自殺鑑別の分子生物学的指標へのストレスマーカークロモグラニンAの応用

研究課題

研究課題/領域番号 24590857
研究機関高知大学

研究代表者

中西 祥徳  高知大学, 教育研究部医療学系, 助教 (10217763)

キーワード精神的ストレス / 自殺 / クロモグラニンA
研究概要

1.  長時間または長期間の拘束水浸ストレス(①30分間1回、②1時間1回、③1時間毎30分間1回を5回、④24時間毎30分間1回3日間または⑤24時間毎30分間1回9日間)を負荷後0分、30分、1時間、2時間および4時間経過したラット(wistar系12-13週齢♂)をウレタン麻酔(1.6 g/kg腹腔内投与)により安楽死させ、脳下垂体、顎下腺および副腎のクロモグラニンA(CgA) mRNAをRT-PCRで定量した。陰性対照として、ストレスを負荷しないラットを用いた。その結果、いずれの条件においても、ストレス負荷によると思われる脳下垂体、顎下腺および副腎のCgA mRNA発現量増加は認められなかった。連続ストレス負荷(③―⑤)では、顎下腺のCgA mRNA発現量は減少する傾向が認められた。
2.  短時間の拘束水浸ストレス(5分間1回)負荷後0分または30分経過したラット(wistar系12-13週齢および36-38週齢♂)の脳下垂体、顎下腺および副腎のクロモグラニンA(CgA) mRNAをRT-PCRで定量した。陰性対照としてストレスを負荷しないラットを用いた。その結果、36-38週齢ラットでは、ストレス負荷後の脳下垂体、顎下腺および副腎におけるCgA mRNA発現量が、統計学的有意差はないものの、増加する傾向が認められた。12-13週齢ラットではその傾向は認められなかった。
3.  死後48時間以内の剖検例62例(自殺症例:外傷死7、焼死3、窒息死3、溺死2;非自殺症例:外傷死20、焼死11、病死9、溺死6、窒息死1)の脳下垂体、副腎、顎下腺につき、RT-PCRによるCgA mRNAの相対的定量を検討し、いずれの症例においてもCgA mRNAの定量が可能であることを確認したが、現在のところ、死因や死亡状況(自殺か否か)によるCgA mRNA発現量の相違は認められていない。

現在までの達成度 (区分)
現在までの達成度 (区分)

2: おおむね順調に進展している

理由

1. 剖検例(62症例)の脳下垂体、顎下腺および副腎について、RT-PCRによるCgA mRNAの相対的定量を検討できた。
2. 拘束水浸ストレス負荷ラットの動物実験から、ストレス負荷条件によるCgA mRNA発現の状況を把握できた。

今後の研究の推進方策

前年度までの動物実験および文献の検討により、CgAはストレスに対して速やかに発現するものの、ストレスの加重や蓄積で発現量が相加的または相乗的に増加するものではない可能性が考えられた。
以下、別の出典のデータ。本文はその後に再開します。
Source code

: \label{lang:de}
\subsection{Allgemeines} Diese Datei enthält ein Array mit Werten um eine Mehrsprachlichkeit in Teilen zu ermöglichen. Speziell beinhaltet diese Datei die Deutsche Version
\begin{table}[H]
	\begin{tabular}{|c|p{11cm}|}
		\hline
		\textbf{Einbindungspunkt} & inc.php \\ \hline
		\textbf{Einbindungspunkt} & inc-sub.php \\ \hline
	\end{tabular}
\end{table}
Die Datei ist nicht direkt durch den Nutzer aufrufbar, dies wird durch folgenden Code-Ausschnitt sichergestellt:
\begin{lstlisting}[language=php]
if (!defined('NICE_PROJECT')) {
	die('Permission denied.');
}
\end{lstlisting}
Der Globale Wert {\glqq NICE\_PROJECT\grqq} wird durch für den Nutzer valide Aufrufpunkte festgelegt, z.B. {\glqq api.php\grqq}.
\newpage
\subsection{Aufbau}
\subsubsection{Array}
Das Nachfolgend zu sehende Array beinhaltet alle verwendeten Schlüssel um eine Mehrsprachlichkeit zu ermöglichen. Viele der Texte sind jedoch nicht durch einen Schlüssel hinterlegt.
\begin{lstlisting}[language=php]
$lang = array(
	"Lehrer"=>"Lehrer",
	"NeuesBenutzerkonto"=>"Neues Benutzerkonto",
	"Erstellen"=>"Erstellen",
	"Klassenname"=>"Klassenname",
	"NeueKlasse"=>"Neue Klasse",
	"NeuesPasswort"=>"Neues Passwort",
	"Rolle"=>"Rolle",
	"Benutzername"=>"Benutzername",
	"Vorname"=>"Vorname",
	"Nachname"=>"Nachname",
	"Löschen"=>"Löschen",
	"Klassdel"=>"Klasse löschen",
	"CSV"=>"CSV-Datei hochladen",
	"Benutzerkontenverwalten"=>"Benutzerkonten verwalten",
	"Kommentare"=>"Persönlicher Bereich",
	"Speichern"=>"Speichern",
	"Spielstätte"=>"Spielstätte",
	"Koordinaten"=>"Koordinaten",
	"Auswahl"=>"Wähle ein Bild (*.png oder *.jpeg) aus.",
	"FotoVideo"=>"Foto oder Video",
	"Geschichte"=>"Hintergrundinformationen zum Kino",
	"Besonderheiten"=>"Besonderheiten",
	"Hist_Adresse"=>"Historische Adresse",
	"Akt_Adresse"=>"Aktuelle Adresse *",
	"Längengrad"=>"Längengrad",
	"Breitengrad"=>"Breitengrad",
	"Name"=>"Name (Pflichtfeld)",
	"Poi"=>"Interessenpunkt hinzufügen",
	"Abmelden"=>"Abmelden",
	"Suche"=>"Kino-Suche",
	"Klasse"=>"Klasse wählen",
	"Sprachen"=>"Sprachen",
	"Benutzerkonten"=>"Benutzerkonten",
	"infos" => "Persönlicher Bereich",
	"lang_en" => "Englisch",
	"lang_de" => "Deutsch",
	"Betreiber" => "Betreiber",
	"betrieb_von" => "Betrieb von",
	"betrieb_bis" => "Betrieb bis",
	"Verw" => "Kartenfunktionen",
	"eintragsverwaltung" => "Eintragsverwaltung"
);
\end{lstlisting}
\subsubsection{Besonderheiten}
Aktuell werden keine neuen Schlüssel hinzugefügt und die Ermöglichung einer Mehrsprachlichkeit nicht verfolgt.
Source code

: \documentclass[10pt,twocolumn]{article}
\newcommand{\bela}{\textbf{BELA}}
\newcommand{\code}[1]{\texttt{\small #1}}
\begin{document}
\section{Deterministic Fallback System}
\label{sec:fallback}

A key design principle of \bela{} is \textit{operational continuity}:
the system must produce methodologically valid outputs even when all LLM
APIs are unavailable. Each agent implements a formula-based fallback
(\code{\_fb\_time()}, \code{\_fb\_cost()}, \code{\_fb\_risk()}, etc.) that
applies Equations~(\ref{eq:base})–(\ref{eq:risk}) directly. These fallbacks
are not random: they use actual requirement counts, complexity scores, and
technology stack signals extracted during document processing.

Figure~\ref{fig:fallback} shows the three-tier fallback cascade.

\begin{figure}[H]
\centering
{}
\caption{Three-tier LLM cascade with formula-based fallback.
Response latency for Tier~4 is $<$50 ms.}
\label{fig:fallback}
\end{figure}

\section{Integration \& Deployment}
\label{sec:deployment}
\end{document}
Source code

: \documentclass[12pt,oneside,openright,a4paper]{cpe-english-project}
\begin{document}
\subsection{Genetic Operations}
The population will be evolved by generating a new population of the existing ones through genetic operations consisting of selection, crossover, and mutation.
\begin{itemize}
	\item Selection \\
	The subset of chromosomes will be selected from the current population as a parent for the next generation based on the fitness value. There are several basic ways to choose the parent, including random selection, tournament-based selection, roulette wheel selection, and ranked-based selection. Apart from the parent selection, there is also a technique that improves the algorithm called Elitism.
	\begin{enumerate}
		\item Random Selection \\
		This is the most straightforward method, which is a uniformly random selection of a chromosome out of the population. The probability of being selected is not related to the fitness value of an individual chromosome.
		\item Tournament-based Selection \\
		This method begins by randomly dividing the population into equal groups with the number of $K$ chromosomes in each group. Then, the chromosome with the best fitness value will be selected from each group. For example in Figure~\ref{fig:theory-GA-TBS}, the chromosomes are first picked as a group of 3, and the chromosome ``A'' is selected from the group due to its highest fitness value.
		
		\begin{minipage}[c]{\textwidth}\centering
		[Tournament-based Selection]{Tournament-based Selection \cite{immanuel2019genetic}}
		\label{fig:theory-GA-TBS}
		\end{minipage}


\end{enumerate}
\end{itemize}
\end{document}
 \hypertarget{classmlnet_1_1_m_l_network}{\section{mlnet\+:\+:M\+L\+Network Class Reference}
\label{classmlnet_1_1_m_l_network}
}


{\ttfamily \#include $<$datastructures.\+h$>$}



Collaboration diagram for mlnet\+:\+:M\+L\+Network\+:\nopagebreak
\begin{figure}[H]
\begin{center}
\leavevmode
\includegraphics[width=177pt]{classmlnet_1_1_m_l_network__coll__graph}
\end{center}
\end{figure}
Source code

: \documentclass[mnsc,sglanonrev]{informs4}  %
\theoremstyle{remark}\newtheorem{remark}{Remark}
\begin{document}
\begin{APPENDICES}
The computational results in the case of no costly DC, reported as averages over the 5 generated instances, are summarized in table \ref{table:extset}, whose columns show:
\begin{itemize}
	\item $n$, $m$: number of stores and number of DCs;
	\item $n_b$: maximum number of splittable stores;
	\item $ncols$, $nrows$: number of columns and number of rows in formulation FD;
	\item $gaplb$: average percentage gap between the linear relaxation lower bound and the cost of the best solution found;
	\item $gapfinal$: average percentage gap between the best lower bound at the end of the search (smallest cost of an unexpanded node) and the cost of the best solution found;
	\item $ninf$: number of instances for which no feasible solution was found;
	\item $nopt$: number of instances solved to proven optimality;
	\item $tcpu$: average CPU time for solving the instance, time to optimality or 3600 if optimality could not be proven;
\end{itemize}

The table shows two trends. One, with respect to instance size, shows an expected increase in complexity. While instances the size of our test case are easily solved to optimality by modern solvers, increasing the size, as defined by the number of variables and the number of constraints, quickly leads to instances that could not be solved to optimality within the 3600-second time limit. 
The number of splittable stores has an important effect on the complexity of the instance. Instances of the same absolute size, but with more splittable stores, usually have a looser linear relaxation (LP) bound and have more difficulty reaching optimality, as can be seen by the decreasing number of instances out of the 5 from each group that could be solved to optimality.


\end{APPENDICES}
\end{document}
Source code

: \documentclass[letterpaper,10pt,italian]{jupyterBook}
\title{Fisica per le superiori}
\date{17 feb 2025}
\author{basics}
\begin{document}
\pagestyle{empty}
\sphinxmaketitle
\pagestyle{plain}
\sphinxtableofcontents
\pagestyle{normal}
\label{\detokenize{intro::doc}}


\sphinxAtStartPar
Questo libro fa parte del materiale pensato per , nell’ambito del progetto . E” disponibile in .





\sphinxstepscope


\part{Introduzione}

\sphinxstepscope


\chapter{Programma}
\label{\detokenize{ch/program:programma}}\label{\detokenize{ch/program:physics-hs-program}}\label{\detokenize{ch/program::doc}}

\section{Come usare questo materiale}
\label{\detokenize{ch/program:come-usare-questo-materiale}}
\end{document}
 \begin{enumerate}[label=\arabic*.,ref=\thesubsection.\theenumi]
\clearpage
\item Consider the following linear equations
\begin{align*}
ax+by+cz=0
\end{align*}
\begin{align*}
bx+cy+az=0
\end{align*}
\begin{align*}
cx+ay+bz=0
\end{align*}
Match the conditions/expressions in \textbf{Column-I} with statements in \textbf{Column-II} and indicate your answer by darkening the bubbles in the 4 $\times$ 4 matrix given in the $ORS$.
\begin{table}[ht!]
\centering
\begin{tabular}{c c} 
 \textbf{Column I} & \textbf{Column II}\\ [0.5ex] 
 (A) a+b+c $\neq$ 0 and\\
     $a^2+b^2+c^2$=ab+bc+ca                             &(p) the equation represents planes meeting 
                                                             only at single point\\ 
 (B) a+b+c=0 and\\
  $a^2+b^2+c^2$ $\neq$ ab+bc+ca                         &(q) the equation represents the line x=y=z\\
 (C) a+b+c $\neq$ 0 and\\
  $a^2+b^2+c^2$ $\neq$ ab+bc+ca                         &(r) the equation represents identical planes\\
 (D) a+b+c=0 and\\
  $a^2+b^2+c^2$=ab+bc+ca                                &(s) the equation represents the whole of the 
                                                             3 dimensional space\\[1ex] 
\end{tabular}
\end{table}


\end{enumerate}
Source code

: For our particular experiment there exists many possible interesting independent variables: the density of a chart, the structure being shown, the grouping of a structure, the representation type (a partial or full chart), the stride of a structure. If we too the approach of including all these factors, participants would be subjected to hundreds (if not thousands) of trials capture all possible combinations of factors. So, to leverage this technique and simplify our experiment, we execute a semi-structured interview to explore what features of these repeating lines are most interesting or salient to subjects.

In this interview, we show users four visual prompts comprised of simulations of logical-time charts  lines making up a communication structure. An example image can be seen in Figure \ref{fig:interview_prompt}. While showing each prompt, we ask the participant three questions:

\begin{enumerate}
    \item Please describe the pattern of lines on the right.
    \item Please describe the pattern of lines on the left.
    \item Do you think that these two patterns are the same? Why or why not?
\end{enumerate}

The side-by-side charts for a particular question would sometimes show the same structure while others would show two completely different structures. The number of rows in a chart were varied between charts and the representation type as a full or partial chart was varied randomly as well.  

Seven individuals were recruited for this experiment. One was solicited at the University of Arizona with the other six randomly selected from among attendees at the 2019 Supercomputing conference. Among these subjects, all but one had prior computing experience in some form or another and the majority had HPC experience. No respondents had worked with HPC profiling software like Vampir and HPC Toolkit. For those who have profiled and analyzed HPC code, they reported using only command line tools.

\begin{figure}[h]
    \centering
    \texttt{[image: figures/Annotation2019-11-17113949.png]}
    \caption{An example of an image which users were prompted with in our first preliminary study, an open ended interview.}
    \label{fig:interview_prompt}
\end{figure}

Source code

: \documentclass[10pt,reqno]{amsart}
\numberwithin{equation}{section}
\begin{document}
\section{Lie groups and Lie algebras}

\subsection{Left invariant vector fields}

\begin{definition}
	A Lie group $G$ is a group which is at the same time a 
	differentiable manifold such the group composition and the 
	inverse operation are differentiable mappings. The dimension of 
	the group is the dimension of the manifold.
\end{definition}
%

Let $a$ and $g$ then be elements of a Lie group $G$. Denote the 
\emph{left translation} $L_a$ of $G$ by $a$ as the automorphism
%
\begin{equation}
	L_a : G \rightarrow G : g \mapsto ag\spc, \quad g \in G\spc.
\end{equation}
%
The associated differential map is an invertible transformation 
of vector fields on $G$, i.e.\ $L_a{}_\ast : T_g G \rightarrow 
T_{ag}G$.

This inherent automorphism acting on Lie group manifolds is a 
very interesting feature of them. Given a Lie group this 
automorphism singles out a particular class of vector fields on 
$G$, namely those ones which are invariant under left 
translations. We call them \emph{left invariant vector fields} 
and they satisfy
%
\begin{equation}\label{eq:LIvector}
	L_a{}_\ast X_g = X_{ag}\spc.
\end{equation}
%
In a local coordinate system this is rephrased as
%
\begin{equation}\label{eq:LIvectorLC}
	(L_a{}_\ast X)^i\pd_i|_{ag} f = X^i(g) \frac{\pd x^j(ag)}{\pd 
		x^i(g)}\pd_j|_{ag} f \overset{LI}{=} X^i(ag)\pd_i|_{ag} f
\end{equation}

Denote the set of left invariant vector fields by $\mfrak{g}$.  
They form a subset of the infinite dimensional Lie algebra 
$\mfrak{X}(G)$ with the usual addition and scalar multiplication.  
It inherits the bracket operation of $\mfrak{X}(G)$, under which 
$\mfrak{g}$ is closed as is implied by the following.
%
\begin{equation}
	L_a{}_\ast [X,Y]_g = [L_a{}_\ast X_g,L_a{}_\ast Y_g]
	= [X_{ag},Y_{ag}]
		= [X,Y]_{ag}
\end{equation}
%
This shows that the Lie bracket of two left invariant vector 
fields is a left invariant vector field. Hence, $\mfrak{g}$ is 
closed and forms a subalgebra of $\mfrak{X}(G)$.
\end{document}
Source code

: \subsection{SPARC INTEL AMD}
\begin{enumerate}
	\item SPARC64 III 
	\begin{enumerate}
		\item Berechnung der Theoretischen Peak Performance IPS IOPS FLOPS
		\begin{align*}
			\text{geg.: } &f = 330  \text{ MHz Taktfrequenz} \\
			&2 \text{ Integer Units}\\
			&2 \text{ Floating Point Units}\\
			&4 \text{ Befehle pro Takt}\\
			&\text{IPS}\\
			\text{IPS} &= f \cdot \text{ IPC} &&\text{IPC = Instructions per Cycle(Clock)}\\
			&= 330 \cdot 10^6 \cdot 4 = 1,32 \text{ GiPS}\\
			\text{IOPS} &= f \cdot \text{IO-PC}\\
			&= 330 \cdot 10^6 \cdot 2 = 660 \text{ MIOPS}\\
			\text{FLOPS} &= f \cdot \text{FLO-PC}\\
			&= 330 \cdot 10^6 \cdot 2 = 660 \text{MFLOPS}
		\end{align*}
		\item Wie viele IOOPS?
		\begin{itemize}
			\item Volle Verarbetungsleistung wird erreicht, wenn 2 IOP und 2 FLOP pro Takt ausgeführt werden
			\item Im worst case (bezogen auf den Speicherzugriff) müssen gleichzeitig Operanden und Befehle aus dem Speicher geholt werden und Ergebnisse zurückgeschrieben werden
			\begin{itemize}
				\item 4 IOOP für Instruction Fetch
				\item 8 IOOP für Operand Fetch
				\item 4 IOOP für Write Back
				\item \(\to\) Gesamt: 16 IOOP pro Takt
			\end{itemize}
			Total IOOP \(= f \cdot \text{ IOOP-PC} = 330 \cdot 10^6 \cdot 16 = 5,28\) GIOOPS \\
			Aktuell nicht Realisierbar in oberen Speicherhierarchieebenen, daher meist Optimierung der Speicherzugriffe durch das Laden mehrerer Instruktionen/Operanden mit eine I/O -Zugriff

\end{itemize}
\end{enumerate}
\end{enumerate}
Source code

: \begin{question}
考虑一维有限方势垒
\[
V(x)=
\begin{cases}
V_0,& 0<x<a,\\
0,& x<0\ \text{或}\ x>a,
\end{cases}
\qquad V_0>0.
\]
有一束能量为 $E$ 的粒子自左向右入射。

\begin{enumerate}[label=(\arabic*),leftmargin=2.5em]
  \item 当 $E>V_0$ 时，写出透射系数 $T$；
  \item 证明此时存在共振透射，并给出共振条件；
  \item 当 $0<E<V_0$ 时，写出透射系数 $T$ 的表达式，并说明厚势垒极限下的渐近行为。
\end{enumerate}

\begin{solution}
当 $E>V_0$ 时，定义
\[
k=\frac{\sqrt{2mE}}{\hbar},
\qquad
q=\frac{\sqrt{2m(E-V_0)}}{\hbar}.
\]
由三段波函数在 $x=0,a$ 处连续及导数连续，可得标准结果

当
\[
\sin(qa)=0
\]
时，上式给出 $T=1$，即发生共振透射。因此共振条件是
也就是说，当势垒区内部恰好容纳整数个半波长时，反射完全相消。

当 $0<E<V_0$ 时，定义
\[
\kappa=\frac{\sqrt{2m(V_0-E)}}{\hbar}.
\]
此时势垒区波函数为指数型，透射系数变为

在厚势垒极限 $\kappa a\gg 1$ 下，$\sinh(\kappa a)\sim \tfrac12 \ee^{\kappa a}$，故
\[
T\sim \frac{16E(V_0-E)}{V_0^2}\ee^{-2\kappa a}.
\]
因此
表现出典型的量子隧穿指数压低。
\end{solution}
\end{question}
この点において、実験開始当初の目的の一部(精神的ストレスの蓄積程度をCgA mRNA発現量により定量的に評価する)は達成できない可能性がある。しかしながら、脳下垂体、顎下腺および副腎のCgA mRNA発現量は、自殺遂行直前の過大なストレスを反映して短時間で一時的に増加する可能性があることから、CgA mRNAは、自殺-非自殺鑑別の分子生物学的指標となる可能性は多いに期待できると考える。今後は、剖検例を中心に脳下垂体、顎下腺および副腎におけるCgA mRNA発現量と死亡の状況(自殺-非自殺の推定、死因、死亡直前の精神状態の推定など)との相関について検討を進める。なお、剖検例に対する本研究は、高知大学医学部倫理委員会の承認を得ている(承認番号:2014-005)。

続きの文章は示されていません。